Par Jacques DE PANISSE

Président du Directoire, Gérant et Associé

La vigueur de la reprise et la progression des cours des actions sur les marchés financiers placent les banques centrales dans une situation paradoxale.

L’été a confirmé des résultats d’entreprise particulièrement satisfaisants au deuxième trimestre. En Europe, les résultats sur 2021 (constitués des chiffres publiés sur les deux premiers trimestres et des prévisions sur le 3ème et le 4ème trimestre communiqués par les analystes d’Alphavalue qui couvrent 470 sociétés cotées en Europe) enregistrent une progression de 11,5% sur les résultats de l’année 2019. Ainsi, l’effondrement de 2020 a été largement effacé et la dynamique en place laisse prévoir une progression des profits de 8,5% en 2022, ce qui est très satisfaisant.

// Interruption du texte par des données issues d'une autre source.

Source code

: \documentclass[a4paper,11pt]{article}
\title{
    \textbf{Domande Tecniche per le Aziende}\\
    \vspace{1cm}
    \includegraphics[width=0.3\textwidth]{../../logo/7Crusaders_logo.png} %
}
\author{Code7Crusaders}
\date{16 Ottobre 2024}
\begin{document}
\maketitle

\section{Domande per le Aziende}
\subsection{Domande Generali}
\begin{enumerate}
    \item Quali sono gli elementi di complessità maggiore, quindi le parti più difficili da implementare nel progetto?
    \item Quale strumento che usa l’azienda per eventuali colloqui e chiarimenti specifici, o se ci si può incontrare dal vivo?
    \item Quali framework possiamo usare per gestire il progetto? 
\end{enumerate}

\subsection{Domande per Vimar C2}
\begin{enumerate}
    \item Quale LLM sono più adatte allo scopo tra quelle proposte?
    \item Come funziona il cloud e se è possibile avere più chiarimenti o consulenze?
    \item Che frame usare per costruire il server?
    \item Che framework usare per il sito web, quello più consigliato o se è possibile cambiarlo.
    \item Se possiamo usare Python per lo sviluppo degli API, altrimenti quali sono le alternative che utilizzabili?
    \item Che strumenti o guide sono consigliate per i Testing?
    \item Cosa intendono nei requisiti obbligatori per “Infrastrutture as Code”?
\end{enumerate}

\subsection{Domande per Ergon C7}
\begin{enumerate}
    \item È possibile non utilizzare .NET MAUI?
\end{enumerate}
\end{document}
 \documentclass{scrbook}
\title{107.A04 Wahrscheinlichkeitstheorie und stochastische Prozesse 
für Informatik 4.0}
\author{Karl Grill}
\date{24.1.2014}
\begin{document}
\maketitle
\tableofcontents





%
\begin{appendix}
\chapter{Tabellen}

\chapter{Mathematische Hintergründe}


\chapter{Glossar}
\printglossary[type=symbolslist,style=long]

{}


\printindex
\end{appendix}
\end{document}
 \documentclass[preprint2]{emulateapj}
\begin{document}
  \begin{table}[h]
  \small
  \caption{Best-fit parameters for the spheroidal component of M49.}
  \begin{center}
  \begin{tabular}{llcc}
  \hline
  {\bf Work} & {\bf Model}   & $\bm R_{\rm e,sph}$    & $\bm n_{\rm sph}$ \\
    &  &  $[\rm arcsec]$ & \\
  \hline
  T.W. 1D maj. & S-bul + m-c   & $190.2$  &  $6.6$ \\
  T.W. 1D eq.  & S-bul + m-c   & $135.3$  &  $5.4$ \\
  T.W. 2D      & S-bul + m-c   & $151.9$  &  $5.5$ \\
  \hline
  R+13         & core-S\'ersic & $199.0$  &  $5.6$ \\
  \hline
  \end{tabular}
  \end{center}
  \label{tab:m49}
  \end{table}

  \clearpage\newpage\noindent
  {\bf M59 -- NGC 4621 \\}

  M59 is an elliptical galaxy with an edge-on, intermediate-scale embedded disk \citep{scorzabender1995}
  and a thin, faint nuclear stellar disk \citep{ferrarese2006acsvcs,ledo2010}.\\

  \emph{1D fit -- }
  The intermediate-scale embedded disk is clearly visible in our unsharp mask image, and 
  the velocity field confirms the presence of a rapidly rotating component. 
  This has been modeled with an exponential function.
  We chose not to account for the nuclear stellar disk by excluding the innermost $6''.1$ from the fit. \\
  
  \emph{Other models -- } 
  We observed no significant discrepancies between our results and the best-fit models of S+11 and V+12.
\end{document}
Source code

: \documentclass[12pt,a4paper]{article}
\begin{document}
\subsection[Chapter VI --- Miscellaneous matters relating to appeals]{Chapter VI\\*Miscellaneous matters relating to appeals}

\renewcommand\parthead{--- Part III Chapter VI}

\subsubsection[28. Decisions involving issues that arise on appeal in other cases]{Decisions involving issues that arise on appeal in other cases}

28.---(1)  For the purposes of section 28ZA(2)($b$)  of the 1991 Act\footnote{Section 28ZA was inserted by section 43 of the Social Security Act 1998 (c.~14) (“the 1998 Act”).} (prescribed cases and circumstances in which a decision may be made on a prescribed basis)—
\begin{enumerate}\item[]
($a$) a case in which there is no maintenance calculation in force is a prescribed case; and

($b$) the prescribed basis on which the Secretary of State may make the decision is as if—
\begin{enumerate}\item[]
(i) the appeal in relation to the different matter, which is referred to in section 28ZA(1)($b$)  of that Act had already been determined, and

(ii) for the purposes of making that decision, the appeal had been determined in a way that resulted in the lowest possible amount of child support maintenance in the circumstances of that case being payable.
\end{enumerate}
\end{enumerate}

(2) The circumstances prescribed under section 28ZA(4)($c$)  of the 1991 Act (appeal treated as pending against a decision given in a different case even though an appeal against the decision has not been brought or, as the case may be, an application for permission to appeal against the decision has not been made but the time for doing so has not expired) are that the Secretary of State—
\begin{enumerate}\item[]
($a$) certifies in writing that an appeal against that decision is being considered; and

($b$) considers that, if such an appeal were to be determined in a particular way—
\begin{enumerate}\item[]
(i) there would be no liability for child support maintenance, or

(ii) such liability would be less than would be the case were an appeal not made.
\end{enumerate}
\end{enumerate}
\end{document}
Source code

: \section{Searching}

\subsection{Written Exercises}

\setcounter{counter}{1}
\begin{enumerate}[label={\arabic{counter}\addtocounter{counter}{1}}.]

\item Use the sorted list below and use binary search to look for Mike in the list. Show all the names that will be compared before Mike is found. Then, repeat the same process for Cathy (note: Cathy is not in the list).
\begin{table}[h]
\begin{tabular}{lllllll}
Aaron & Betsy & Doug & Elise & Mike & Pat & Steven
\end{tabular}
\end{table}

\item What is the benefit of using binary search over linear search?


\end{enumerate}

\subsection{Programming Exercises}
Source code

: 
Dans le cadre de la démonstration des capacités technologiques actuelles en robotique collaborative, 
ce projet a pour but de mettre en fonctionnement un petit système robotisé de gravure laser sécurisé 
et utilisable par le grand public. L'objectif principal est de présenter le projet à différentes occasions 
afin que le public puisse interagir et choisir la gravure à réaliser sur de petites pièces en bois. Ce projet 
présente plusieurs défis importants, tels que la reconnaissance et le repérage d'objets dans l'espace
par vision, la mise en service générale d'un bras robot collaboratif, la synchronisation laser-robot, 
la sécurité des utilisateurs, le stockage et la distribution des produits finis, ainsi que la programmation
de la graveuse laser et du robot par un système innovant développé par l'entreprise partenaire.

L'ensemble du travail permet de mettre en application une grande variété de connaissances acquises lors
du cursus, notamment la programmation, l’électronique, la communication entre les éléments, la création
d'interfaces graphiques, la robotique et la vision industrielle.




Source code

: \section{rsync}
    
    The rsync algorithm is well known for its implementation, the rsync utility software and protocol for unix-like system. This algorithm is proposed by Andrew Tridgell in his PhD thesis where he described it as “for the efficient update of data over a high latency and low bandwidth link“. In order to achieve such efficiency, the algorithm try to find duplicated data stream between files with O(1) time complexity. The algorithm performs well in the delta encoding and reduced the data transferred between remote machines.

La FED, qui fixe la tendance, nous a montré lors de la réunion annuelle de Jackson Hole, à laquelle participent les dirigeants des grandes banques centrales à la fin du mois d’août, sa volonté d’agir avec prudence. Ainsi, malgré l’amélioration générale qui justifierait de réduire le soutien apporté à l’économie par le maintien de taux anormalement bas, Jerome Powell n’a pris aucun engagement qui ne puisse être remis en cause par une évolution de la conjoncture d’ici la fin de l’année.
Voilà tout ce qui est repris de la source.